-- Opening Marker --

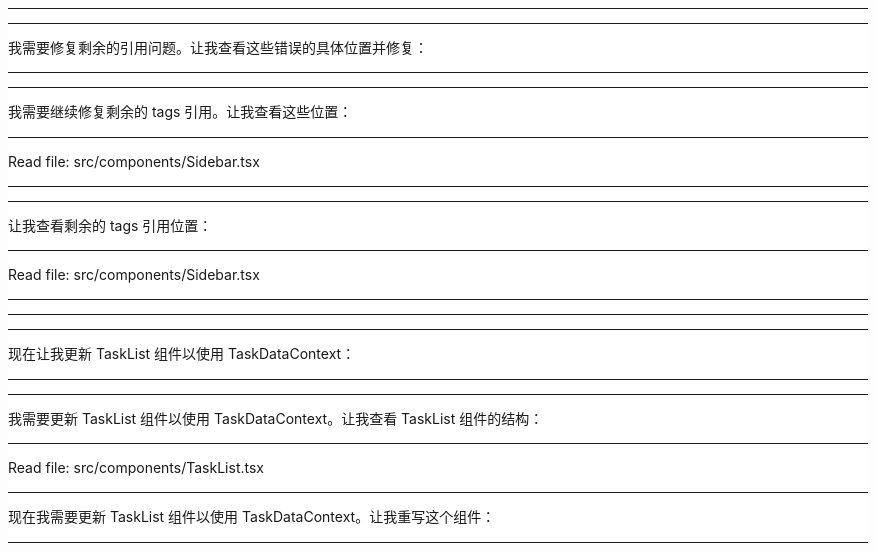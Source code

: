 
---



---

我需要修复剩余的引用问题。让我查看这些错误的具体位置并修复：


---



---

我需要继续修复剩余的 tags 引用。让我查看这些位置：


---

Read file: src/components/Sidebar.tsx

---



---

让我查看剩余的 tags 引用位置：


---

Read file: src/components/Sidebar.tsx

---



---



---

现在让我更新 TaskList 组件以使用 TaskDataContext：


---



---

我需要更新 TaskList 组件以使用 TaskDataContext。让我查看 TaskList 组件的结构：


---

Read file: src/components/TaskList.tsx

---

现在我需要更新 TaskList 组件以使用 TaskDataContext。让我重写这个组件：


---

-- Closing Marker --

Please print every record exactly, leaving out the pictures.

Reply to the task ->
Source code

: 
---



---

我需要修复剩余的引用问题。让我查看这些错误的具体位置并修复：


---



---

我需要继续修复剩余的 tags 引用。让我查看这些位置：


---

Read file: src/components/Sidebar.tsx

---



---

让我查看剩余的 tags 引用位置：


---

Read file: src/components/Sidebar.tsx

---



---



---

现在让我更新 TaskList 组件以使用 TaskDataContext：


---



---

我需要更新 TaskList 组件以使用 TaskDataContext。让我查看 TaskList 组件的结构：


---

Read file: src/components/TaskList.tsx

---

现在我需要更新 TaskList 组件以使用 TaskDataContext。让我重写这个组件：


---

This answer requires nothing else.